Task directions ▸ In how many lines of the data does the word "gluey" appear? Give the number by itself.

Data records:
*** Begin section ***

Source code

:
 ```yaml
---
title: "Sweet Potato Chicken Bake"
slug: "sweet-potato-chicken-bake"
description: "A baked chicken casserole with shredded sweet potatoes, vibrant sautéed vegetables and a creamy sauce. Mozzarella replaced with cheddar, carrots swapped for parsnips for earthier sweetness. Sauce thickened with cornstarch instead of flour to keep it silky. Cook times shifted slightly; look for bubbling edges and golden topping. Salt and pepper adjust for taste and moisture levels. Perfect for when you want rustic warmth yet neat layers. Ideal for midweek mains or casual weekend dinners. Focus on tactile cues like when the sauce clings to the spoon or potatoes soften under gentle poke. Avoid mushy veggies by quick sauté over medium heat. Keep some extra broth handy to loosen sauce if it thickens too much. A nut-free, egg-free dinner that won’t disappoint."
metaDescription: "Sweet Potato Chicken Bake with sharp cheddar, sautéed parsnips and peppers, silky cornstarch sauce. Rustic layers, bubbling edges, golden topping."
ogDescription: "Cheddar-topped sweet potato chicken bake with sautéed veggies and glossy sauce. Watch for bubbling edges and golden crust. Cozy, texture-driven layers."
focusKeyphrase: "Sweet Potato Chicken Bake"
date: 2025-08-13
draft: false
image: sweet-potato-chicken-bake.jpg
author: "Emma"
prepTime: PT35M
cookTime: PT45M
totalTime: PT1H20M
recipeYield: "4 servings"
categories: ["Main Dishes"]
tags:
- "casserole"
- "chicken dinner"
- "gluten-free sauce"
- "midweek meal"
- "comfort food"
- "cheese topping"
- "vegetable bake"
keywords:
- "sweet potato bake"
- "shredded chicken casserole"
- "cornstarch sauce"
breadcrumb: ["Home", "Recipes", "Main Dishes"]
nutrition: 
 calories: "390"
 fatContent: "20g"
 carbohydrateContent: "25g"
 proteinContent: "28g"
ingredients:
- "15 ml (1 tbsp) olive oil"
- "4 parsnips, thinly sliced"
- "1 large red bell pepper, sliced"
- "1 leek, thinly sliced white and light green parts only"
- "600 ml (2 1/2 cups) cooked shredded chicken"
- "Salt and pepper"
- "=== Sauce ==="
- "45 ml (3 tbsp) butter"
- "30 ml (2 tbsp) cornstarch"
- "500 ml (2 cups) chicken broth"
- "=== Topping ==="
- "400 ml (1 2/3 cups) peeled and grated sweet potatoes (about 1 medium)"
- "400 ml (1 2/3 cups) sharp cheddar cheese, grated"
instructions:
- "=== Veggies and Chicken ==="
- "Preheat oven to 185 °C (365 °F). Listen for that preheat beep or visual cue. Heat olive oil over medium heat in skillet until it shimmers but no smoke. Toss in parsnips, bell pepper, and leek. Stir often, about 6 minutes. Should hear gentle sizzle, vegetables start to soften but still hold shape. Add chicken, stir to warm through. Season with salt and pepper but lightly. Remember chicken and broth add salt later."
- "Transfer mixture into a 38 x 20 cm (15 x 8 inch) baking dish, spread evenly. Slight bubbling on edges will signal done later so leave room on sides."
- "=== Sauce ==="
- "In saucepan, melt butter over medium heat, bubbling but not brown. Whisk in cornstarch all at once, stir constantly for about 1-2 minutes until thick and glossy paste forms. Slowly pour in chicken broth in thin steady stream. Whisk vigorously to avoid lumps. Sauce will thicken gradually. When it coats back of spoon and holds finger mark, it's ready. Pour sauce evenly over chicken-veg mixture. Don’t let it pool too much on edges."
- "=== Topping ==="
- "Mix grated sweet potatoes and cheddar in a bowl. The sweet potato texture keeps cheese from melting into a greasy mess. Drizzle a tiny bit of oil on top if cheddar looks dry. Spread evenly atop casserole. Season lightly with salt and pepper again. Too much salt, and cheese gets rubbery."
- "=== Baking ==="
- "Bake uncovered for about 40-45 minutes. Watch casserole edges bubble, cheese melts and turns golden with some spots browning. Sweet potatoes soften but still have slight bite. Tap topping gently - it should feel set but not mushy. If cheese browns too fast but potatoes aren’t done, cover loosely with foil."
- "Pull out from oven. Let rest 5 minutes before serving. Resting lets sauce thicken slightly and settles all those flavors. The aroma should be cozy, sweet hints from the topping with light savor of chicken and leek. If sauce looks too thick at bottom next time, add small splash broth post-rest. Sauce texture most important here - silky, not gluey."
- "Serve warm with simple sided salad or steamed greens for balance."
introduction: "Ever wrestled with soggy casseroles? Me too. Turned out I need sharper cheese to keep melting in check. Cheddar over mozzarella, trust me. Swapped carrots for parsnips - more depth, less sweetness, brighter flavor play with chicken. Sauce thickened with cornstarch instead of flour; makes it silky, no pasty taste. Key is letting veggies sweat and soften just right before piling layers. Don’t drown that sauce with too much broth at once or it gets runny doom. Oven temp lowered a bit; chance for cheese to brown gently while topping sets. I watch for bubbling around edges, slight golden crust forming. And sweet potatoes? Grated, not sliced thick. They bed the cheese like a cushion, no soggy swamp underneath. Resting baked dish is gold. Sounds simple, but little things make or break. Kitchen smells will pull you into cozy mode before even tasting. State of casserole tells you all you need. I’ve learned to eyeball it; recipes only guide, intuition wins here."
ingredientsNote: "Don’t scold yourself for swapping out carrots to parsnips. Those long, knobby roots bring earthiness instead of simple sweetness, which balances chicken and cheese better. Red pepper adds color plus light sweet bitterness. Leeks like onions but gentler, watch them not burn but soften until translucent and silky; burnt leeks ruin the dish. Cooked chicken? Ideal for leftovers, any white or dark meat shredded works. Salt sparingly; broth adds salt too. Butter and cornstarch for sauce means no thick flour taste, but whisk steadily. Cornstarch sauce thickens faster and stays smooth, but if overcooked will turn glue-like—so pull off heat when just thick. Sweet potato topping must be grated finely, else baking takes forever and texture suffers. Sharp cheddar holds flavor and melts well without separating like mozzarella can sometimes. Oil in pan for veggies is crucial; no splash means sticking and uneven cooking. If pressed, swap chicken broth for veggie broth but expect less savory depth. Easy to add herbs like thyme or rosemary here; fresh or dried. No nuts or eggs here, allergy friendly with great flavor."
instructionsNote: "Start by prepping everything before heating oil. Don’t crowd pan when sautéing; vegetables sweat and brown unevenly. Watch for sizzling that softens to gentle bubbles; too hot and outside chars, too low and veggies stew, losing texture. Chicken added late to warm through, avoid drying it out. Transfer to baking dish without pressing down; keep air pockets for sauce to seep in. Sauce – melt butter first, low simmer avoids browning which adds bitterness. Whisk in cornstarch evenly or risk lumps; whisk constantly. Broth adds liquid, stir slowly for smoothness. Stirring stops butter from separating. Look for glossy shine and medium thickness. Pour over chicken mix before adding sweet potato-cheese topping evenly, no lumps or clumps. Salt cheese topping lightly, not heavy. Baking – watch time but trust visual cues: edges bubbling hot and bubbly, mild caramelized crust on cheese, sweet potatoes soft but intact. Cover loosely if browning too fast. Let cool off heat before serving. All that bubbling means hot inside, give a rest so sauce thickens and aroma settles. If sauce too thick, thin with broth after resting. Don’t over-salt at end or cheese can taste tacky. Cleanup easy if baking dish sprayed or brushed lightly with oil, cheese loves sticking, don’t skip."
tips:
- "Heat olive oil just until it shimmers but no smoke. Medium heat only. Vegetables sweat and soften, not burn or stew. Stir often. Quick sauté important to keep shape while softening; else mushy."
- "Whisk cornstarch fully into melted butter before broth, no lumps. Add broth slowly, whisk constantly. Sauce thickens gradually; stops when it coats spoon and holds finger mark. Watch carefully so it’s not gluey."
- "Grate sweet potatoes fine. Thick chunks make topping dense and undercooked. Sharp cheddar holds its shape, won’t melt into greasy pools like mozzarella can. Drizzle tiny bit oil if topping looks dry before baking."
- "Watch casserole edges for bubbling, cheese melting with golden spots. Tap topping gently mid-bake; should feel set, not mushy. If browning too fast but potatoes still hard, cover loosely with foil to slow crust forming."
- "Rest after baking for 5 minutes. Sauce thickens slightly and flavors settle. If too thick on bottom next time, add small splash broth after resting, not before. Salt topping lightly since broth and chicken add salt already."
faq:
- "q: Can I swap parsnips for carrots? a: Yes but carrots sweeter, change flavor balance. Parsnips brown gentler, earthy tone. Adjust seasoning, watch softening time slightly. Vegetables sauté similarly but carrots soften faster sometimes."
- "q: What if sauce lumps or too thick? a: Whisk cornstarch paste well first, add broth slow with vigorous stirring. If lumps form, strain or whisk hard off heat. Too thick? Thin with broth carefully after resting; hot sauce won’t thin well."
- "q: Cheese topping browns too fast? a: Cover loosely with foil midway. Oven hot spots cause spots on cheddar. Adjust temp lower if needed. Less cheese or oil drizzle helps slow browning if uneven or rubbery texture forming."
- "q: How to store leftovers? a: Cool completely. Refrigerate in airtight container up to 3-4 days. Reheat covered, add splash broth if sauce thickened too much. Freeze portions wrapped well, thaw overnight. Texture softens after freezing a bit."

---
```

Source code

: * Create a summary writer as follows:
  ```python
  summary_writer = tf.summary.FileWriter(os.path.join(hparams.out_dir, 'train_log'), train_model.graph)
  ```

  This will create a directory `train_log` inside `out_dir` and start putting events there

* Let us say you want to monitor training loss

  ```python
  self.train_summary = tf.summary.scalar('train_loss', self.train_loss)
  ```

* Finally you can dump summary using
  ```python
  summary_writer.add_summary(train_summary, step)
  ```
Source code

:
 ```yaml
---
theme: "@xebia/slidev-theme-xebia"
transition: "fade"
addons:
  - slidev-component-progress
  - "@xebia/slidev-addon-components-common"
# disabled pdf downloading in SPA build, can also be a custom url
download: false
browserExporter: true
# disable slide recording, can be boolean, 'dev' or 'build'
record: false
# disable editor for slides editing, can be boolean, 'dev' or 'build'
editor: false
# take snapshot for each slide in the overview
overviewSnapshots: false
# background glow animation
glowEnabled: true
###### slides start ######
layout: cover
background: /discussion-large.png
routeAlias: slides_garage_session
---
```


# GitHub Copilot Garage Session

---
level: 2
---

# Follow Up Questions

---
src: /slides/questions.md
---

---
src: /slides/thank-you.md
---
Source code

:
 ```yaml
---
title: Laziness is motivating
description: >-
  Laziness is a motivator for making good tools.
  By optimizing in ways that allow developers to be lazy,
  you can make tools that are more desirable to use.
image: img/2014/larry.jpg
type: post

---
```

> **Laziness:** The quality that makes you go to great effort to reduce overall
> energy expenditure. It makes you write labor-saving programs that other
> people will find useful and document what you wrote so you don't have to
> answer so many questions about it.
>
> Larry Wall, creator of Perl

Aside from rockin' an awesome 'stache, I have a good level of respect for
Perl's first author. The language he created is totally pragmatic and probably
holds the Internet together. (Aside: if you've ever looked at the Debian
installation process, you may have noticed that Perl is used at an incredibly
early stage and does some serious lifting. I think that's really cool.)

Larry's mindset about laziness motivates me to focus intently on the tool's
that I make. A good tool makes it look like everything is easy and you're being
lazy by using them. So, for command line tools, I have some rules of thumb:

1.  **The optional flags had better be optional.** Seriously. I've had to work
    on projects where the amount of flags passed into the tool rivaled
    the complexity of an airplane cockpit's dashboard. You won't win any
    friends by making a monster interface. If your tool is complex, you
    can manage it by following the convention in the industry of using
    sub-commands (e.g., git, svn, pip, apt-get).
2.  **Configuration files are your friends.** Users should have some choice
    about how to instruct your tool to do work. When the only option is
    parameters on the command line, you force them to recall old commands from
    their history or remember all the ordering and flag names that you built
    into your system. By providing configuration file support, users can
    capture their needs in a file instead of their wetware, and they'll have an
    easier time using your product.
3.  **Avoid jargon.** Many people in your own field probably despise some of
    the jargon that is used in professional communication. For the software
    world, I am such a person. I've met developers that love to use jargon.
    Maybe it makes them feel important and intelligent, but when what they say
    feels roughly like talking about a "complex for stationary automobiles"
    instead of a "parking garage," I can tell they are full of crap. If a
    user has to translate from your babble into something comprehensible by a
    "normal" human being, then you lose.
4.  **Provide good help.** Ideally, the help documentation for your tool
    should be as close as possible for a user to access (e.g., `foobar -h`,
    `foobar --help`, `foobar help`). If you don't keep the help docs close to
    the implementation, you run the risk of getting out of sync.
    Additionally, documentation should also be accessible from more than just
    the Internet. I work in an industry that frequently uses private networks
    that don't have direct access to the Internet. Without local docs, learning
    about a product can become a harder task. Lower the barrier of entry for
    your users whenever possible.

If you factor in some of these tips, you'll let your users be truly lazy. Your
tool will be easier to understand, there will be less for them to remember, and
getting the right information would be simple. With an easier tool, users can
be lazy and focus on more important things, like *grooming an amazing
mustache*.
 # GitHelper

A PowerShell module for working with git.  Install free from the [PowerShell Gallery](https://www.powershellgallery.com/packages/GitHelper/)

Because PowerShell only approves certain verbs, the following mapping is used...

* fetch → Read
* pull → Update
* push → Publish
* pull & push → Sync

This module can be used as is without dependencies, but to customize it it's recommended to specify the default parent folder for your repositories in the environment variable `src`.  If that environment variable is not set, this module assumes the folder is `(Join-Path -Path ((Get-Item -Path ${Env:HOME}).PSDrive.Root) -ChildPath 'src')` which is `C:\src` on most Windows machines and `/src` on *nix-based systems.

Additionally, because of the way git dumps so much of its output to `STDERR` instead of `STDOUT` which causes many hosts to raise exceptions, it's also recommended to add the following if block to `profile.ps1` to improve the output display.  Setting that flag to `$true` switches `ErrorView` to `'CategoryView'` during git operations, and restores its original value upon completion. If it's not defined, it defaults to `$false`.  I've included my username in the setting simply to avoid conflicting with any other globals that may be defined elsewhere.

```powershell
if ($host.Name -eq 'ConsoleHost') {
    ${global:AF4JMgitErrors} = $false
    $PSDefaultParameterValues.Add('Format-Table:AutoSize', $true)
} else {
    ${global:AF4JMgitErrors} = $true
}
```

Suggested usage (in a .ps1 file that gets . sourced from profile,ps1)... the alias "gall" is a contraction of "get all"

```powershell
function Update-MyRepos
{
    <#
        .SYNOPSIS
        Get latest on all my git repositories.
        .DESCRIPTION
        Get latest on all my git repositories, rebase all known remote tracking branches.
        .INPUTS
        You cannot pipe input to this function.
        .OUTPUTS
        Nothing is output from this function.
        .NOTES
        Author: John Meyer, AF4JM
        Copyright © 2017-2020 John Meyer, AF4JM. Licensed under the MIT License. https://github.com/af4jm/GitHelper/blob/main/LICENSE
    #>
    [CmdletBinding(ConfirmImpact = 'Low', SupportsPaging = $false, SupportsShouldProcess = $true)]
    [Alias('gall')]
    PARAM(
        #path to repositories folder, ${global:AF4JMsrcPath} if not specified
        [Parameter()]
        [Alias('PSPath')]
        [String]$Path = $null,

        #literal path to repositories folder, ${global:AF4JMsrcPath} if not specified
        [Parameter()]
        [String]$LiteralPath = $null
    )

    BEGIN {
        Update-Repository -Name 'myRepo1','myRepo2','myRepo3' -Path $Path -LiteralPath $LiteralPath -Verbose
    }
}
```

*** End section ***

Solution ▸ 2